Quiere llegar al derbi
Varane está ahora en la recta final de su recuperación y, si no hay ningún contratiempo de última hora, espera ser uno más dentro de dos semanas. Para esas fechas hay un derbi entre el Real Madrid y el Atlético de Madrid.
El francés ya toca balón con soltura y sin miedo. Está en la fase de trabajo aeróbico. Después de pasar por el gimnasio sale al terreno de juego y hace carrera continua, series y golpea el esférico. También ha necesitado un componente de proteínas para mejorar su rendimiento.
Para reconducir su recuperación ha tenido que llegar a ese equilibrio muscular que le permita volver a competir sin riesgos. Para ello ha tenido que fortalecer, de forma minuciosa, el cuádriceps (músculos extensores) y los isquiotibiales (músculos flexores) de la pierna derecha hasta el punto de que la masa muscular tuviera el mismo volumen y diámetro que la otra pierna. No puede haber descompensación.

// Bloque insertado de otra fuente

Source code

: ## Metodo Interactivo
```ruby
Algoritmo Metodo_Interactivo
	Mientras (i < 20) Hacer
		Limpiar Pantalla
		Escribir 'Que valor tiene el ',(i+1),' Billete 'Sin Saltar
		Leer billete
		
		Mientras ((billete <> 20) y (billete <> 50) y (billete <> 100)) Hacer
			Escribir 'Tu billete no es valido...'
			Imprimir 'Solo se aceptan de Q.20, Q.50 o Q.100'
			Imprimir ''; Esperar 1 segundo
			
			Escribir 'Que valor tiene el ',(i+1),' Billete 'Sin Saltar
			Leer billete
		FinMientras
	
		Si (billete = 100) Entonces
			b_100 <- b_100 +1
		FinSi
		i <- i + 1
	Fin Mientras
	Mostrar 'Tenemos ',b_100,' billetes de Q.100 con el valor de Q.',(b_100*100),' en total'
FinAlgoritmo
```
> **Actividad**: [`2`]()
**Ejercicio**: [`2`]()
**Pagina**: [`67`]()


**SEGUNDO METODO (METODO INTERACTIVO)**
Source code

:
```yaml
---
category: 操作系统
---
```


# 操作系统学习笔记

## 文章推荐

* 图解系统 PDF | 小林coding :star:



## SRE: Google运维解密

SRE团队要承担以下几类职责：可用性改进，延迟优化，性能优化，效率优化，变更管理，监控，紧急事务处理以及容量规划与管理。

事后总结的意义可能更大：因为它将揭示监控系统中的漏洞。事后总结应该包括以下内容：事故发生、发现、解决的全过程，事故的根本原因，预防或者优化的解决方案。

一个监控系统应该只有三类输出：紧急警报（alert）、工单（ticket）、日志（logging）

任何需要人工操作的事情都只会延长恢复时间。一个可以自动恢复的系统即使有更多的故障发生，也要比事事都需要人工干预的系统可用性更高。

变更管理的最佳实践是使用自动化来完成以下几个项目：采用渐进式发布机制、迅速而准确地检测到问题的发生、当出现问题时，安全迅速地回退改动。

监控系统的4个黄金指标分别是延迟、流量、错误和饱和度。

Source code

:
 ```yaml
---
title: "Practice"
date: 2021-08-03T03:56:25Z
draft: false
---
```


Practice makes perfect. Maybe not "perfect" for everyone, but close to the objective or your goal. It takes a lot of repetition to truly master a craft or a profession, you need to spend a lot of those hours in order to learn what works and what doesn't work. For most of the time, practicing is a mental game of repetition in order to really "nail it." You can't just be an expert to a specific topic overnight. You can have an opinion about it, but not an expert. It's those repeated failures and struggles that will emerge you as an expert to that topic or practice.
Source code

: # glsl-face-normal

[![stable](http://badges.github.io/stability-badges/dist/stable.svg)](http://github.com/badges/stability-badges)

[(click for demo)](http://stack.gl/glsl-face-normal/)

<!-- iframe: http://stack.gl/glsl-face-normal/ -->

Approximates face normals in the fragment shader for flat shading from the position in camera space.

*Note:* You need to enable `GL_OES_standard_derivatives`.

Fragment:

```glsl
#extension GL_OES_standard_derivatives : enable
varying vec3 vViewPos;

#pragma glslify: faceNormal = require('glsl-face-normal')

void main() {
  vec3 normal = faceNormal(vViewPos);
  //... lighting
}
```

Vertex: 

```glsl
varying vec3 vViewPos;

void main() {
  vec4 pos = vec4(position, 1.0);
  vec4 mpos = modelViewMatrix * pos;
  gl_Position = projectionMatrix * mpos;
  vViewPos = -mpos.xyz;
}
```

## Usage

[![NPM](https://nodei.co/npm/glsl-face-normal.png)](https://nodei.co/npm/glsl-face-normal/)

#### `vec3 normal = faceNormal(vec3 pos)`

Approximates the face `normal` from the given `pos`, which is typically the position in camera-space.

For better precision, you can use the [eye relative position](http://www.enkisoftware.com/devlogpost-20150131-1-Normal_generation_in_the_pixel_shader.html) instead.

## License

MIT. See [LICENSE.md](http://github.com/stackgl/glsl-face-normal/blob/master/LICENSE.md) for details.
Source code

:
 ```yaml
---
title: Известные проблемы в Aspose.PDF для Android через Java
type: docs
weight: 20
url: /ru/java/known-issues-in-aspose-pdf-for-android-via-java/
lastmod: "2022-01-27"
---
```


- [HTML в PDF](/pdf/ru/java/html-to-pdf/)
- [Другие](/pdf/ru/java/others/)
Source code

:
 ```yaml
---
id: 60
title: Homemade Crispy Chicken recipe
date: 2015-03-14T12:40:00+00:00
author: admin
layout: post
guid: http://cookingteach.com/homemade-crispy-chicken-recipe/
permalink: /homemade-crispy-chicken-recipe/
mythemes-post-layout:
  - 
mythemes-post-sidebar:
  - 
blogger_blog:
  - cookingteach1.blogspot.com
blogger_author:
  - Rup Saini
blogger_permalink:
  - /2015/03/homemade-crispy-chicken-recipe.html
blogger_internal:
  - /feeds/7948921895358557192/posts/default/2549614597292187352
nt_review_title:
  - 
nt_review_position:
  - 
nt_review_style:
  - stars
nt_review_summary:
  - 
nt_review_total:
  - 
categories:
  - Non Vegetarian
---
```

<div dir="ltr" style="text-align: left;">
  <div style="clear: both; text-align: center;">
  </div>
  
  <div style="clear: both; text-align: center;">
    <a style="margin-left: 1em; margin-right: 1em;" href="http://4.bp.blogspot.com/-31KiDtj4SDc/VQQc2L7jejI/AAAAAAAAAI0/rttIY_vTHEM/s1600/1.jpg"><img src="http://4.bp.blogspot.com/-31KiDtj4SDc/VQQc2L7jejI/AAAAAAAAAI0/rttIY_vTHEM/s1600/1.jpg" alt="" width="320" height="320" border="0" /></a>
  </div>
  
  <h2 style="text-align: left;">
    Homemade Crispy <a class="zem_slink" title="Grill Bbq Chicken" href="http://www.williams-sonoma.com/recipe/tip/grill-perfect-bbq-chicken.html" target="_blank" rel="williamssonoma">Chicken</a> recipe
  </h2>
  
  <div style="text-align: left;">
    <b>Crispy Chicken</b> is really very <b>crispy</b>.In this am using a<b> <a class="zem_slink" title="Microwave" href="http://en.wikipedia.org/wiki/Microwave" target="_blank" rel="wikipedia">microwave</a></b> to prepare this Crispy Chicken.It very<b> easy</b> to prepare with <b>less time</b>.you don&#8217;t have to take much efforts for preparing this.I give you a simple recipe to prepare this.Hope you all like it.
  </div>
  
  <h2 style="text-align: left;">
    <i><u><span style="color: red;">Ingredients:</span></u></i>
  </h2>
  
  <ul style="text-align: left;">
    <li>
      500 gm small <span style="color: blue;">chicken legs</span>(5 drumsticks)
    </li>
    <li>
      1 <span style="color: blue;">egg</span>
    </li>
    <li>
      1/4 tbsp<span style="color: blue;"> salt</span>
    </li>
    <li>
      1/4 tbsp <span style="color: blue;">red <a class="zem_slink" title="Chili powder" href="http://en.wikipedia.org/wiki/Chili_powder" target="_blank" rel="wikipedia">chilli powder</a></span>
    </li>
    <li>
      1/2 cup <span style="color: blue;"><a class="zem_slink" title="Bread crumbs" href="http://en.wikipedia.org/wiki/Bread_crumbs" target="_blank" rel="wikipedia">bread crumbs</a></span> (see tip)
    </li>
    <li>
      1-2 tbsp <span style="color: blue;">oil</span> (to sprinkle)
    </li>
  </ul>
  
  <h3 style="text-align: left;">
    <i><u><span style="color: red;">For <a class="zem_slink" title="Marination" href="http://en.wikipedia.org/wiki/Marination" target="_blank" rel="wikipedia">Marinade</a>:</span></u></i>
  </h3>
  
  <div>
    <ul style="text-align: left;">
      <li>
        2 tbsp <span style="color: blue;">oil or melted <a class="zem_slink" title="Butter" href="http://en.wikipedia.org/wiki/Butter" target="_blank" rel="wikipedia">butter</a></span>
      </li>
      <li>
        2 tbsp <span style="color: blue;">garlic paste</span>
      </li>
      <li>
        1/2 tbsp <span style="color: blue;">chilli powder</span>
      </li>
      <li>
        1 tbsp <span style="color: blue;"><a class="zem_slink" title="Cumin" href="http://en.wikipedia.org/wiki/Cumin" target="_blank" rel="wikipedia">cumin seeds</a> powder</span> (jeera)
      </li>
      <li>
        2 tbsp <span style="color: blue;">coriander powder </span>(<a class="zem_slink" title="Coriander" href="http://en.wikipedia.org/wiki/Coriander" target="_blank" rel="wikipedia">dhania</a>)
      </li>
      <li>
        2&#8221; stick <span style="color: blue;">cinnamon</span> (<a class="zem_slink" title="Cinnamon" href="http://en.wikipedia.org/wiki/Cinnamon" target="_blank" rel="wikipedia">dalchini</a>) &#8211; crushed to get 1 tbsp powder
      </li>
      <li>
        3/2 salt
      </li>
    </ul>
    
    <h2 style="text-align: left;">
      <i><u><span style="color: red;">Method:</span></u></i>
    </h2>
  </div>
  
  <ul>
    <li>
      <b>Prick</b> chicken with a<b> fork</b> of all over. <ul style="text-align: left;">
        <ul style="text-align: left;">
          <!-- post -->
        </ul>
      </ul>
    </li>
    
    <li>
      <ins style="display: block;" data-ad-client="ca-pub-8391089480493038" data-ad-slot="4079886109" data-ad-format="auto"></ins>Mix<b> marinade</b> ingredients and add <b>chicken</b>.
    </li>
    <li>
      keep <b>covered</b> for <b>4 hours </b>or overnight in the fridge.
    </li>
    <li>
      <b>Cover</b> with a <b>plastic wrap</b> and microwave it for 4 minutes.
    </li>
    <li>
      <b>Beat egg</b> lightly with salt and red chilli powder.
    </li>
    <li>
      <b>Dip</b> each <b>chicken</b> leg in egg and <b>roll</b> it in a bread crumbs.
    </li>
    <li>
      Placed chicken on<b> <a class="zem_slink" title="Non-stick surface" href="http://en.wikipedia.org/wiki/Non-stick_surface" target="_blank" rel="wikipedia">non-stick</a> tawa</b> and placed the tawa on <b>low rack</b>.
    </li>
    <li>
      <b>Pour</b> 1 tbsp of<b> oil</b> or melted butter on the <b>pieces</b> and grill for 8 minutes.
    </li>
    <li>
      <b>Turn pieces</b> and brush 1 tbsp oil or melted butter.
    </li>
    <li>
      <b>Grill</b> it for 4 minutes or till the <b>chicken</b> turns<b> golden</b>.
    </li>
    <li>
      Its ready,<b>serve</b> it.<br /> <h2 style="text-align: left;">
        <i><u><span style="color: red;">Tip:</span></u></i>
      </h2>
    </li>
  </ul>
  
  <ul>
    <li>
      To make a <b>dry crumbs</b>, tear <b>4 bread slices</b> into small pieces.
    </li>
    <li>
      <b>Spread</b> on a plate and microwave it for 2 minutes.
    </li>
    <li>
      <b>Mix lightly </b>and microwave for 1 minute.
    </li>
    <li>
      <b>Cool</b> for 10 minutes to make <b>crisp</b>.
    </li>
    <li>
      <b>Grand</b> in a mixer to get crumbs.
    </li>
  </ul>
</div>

Varane, a sus 20 años, ha sufrido una lesión en el menisco que no puede desatender y tendrá que seguir cuidándose con un trabajo de fuerza y potenciación que le permita rendir sin riesgos.
Se siente impaciente por volver a jugar y reconoce que cuando lo haga volverá con un nivel físico más alto.
Varane se consolidó en el equipo titular con Mourinho la pasada temporada cuando demostró capacidad para anular a jugadores del máximo nivel como Messi, Van Persie y Didier Drogba. El francés se ganó la confianza del entrenador y provocó que Pepe fuera suplente.